Deprem anında hatların çökme sorununun sadece Türkiye’ye özgü olmadığının altını çizen Uzman Kul, Japonya’da 1 Ocak 2024’teki depremde büyük operatörlerin uzun süre hizmet veremediğini kaydetti. Kul, “Acil durumlar için mobil baz istasyonları ve uydu iletişim gemileri devreye alındı. 2011 Tohoku depreminde, Japonya’da hem mobil hem sabit hatlar günlerce çalışmadı. Uydu telefonları daha dayanıklı olsa da, veri aktarımında sınırlamaları vardı. Çin’de 2008 Sichuan depreminde, iletişim altyapısı ağır hasar aldı ve kesintiler yaşandı. Bu, afet anlarında sağlam bir altyapının ne kadar hayati olduğunu gösterdi.
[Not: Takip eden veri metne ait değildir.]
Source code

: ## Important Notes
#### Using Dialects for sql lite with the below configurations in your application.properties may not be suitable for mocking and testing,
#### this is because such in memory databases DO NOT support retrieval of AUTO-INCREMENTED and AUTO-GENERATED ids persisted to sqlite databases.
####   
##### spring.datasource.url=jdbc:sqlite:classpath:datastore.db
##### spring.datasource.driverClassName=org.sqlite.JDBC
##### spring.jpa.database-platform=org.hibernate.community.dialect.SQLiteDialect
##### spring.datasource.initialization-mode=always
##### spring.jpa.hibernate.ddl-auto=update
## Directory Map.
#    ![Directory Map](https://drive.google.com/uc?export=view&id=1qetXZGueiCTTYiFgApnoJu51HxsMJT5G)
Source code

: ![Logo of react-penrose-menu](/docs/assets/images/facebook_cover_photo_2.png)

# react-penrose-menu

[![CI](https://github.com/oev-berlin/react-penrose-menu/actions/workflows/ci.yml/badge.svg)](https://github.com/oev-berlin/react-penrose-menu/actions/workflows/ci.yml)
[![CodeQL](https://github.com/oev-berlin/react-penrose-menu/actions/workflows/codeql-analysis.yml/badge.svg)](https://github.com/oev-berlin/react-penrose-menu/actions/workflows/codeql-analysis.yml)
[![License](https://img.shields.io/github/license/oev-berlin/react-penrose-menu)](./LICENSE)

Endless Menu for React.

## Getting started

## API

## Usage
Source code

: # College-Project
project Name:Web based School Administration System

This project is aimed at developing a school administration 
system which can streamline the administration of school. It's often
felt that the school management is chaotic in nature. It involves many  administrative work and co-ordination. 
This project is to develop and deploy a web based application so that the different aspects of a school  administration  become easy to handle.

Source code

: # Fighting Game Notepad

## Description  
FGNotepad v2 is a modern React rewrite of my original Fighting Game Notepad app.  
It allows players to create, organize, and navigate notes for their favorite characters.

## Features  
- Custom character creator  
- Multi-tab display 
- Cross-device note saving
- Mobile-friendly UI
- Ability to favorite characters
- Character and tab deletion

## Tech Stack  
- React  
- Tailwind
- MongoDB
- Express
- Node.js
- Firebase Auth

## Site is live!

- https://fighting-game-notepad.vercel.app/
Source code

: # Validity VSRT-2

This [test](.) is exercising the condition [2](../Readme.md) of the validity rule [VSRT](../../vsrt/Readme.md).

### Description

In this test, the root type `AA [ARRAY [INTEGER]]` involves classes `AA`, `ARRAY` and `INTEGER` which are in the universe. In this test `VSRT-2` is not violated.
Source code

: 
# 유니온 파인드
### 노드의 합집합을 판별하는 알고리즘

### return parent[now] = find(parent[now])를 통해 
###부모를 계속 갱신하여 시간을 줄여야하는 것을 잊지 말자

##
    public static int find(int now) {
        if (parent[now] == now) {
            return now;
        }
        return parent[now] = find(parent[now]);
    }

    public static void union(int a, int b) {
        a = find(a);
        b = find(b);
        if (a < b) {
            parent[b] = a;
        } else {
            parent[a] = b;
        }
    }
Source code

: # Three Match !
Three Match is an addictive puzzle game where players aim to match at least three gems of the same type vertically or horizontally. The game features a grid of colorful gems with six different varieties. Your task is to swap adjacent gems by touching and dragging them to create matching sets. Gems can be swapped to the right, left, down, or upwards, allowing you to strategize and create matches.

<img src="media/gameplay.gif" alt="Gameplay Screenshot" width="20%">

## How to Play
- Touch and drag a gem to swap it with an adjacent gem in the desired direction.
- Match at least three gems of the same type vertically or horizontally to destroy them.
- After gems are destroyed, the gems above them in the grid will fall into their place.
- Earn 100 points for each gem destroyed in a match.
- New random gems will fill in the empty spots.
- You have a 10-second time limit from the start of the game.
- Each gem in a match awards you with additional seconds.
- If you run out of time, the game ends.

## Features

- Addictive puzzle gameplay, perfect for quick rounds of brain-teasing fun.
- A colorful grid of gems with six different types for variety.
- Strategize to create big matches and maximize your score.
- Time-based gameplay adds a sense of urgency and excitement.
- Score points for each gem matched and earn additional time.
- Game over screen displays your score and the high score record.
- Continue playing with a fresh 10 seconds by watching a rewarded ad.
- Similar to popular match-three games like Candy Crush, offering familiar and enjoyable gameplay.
Avrupa’da 2024’te İspanya’daki sel felaketi ve 2025’te İngiltere ile İrlanda’yı etkileyen Fırtına Éowyn sırasında büyük çaplı elektrik ve iletişim kesintileri yaşandı. ABD’de 2023’te Florida’dan Maine’e uzanan bölgelerde meydana gelen sel felaketleri sırasında yaklaşık 600 bin kişi elektriksiz kaldı, mobil ve internet iletişiminde kesintiler oldu. 2021’de Teksas’ta yaşanan aşırı soğuklar nedeniyle 4.5 milyon kişi elektriksiz kaldı ve iletişim çöktü. Sonuç olarak, dünya genelinde normal olmayan durumlarda, rutin kapasitenin kat kat üstüne çıkan trafik nedeniyle benzer sorunlar yaşanıyor. Yatırımlar ve teknoloji seviyesi bu etkilenmenin boyutunu belirler. Yani bazı ülkeler bu duruma daha hazırlıklıdır, ama tamamen sorunsuz bir sistem henüz mevcut değil” dedi.

1-003.jpg

İLETİŞİM KANALLARI BİLİNÇLİ KULLANILMALI

Afet anlarında sevdiklerine ulaşamayan insanların sosyal medya üzerinden tepki göstermesinin oldukça doğal karşılanması gerektiğini belirten Kul, haklı bir refleks olsa da, bu gibi durumlarda herkesin soğukkanlılığını koruması ve iletişim kanallarını bilinçli kullanması gerektiği konusunda uyardı. Kul, “İletişim tıkanıklığını azaltmak için ilk 30 dakika içinde telefonla aramak yerine SMS ya da internet tabanlı uygulamalar (WhatsApp, Telegram vb.) tercih edilmelidir. Acil çağrı merkezlerini (112, 155, 110) gereksiz yere aramamak, gerçekten ihtiyacı olanlara ulaşma şansı sağlar. Sosyal medyada her gördüğümüz bilgiyi paylaşmak yerine, yetkililerin açıklamalarına odaklanmak gerekir. Doğruluğu teyit edilmemiş içerikler, panik ve bilgi kirliliği yaratır. Bunun önüne geçmek hepimizin sorumluluğudur. Sosyal medya veya haberleşme araçlarını kullanırken, fiziksel trafikte olduğu gibi “fermuar sistemi” mantığıyla hareket edilmelidir. Gereksiz yığılma yaratmadan, kontrollü bilgi paylaşımı yapılmalıdır” şeklinde konuştu.

kiki.jpg

KALICI VE SÜRDÜRÜLEBİLİR ÇALIŞMALAR YAPILMALI!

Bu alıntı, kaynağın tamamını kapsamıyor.